Quel momento resta per sempre fissato, almeno nella finzione della storia. Ci sarà spazio a sufficienza poi per essere adulti, per rendersi conto del marcio che effettivamente c’è. Eppure, nonostante questo, Bass in questi racconti sembra voler accogliere la lezione di un altro gigante mai abbastanza citato della short story statunitense, Andre Dubus: come i personaggi di Dubus anche quelli di Bass sembrano attenti, nonostante tutto, a riconoscere la bellezza che pervade il mondo; uomini e donne con il proprio carico di dolore e fallimento, di cui non sappiamo se usciranno più o meno incolumi dalla tempesta, ma che entrambi gli autori guardano con benevolenza, specie alle loro umane debolezze. E se Dubus è stato devoto alla forma breve e l’ha plasmata nel modo a lui più congeniale, Bass quando sceglie il racconto ne reinterpreta i caratteri fondanti e in questa raccolta compone tredici ideali frammenti di molteplici vite come ce ne sono tante altre e allo stesso tempo nessuna. E in cui il desiderio di connessione umana, è qualcosa di fortissimo, che arriva anche ai margini del mondo, nel più profondo isolamento. Perfino lassù, nella casa tra i boschi di Jyl, lacerata da una solitudine nuova e profonda dopo che ha conosciuto inattesi legami che potrebbero essere già perduti. È una solitudine scelta molto tempo prima, appagante e in sinergia con l’ambiente in cui vive, ma che all’improvviso sente il bisogno di spezzare, entrando in connessione con altre vite, mescolandovi un po’ la sua. Per farlo, sceglie di affidarsi al fiume che corre fino alla vallata, accanto alla fattoria della famiglia di predicatori.

 

Era abbastanza per lei, per parlare con il resto del mondo così vasto; abbastanza per cercare di ottenere un nuovo contatto, di raggiungere qualcuno dall’interno l’oscurità che minacciava di inghiottirla, per lasciare una testimonianza – anche per un futuro che non avrebbe mai visto, anche nella sua paura – delle bellezze che poteva ancora ammirare. (p. 125)

 

C’è in così poche righe così tanta vita, così tanto desiderio: di non svanire, di lasciare una traccia di sé, piccola ma indelebile, di non farsi catturare dall’oscurità; la paura dell’ignoto, della morte, ma anche il legame con il proprio passato, la memoria, il bisogno dell’altro.
È un racconto struggente e intriso di mistica bellezza, di vita nonostante la morte che lo attraversa. Una storia che ne contiene molte altre al suo interno e che Bass tratteggia ora mediante il ricordo, ora col sogno, ora con il racconto di Jyl ai bambini.
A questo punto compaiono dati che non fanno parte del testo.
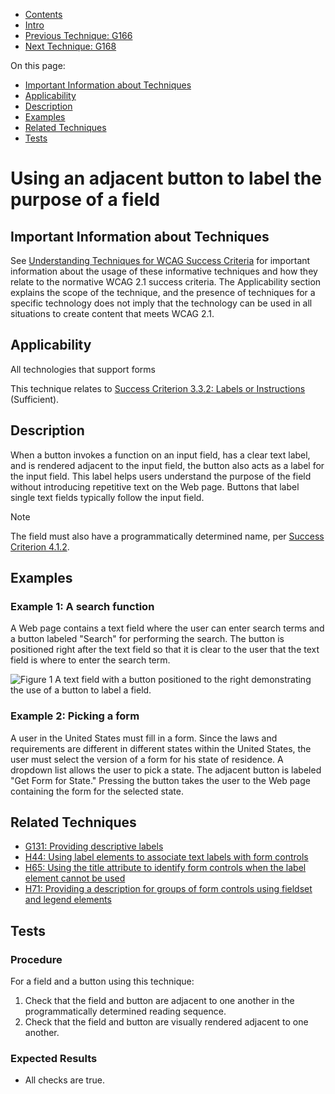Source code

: -   [Contents](https://www.w3.org/WAI/WCAG21/Techniques/#techniques "Table of Contents")
-   [Intro](https://www.w3.org/WAI/WCAG21/Techniques/#introduction "Introduction to Techniques")
-   [Previous Technique: G166](G166)
-   [Next Technique: G168](G168)

On this page:

-   [Important Information about Techniques](#important-information)
-   [Applicability](#applicability)
-   [Description](#description)
-   [Examples](#examples)
-   [Related Techniques](#related)
-   [Tests](#tests)

Using an adjacent button to label the purpose of a field
========================================================

Important Information about Techniques
--------------------------------------

See [Understanding Techniques for WCAG Success Criteria](https://www.w3.org/WAI/WCAG21/Understanding/understanding-techniques) for important information about the usage of these informative techniques and how they relate to the normative WCAG 2.1 success criteria. The Applicability section explains the scope of the technique, and the presence of techniques for a specific technology does not imply that the technology can be used in all situations to create content that meets WCAG 2.1.

Applicability
-------------

All technologies that support forms

This technique relates to [Success Criterion 3.3.2: Labels or Instructions](https://www.w3.org/WAI/WCAG21/Understanding/labels-or-instructions) (Sufficient).

Description
-----------

When a button invokes a function on an input field, has a clear text label, and is rendered adjacent to the input field, the button also acts as a label for the input field. This label helps users understand the purpose of the field without introducing repetitive text on the Web page. Buttons that label single text fields typically follow the input field.

Note

The field must also have a programmatically determined name, per [Success Criterion 4.1.2](https://www.w3.org/WAI/WCAG21/Understanding/name-role-value).

Examples
--------

### Example 1: A search function

A Web page contains a text field where the user can enter search terms and a button labeled "Search" for performing the search. The button is positioned right after the text field so that it is clear to the user that the text field is where to enter the search term.

![Figure 1 A text field with a button positioned to the right demonstrating the use of a button to label a field.](img/button-as-label.jpg)

### Example 2: Picking a form

A user in the United States must fill in a form. Since the laws and requirements are different in different states within the United States, the user must select the version of a form for his state of residence. A dropdown list allows the user to pick a state. The adjacent button is labeled "Get Form for State." Pressing the button takes the user to the Web page containing the form for the selected state.

Related Techniques
------------------

-   [G131: Providing descriptive labels](https://www.w3.org/WAI/WCAG21/Techniques/general/G131)
-   [H44: Using label elements to associate text labels with form controls](https://www.w3.org/WAI/WCAG21/Techniques/html/H44)
-   [H65: Using the title attribute to identify form controls when the label element cannot be used](https://www.w3.org/WAI/WCAG21/Techniques/html/H65)
-   [H71: Providing a description for groups of form controls using fieldset and legend elements](https://www.w3.org/WAI/WCAG21/Techniques/html/H71)

Tests
-----

### Procedure

For a field and a button using this technique:

1.  Check that the field and button are adjacent to one another in the programmatically determined reading sequence.
2.  Check that the field and button are visually rendered adjacent to one another.

### Expected Results

-   All checks are true.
Denso di simboli e piccole fondamentali epifanie, La vita delle rocce efficacemente è anche il racconto che dà il titolo alla raccolta tutta, il più lungo e stratificato. E ciò che di questo racconto ho selezionato, le chiavi di lettura con cui vi sono entrate, sono solo alcune delle aperture possibili, come per ogni storia sapientemente narrata. E nell’ostinato desiderio di Jyl, nel testardo rifiuto del protagonista di Capre di cedere il posto alla vita adulta, Bass mi ha ricordato qualcosa di semplice eppure fondamentale: la bellezza, la potenza delle connessioni umane, la grazia intrinseca nella caducità delle cose.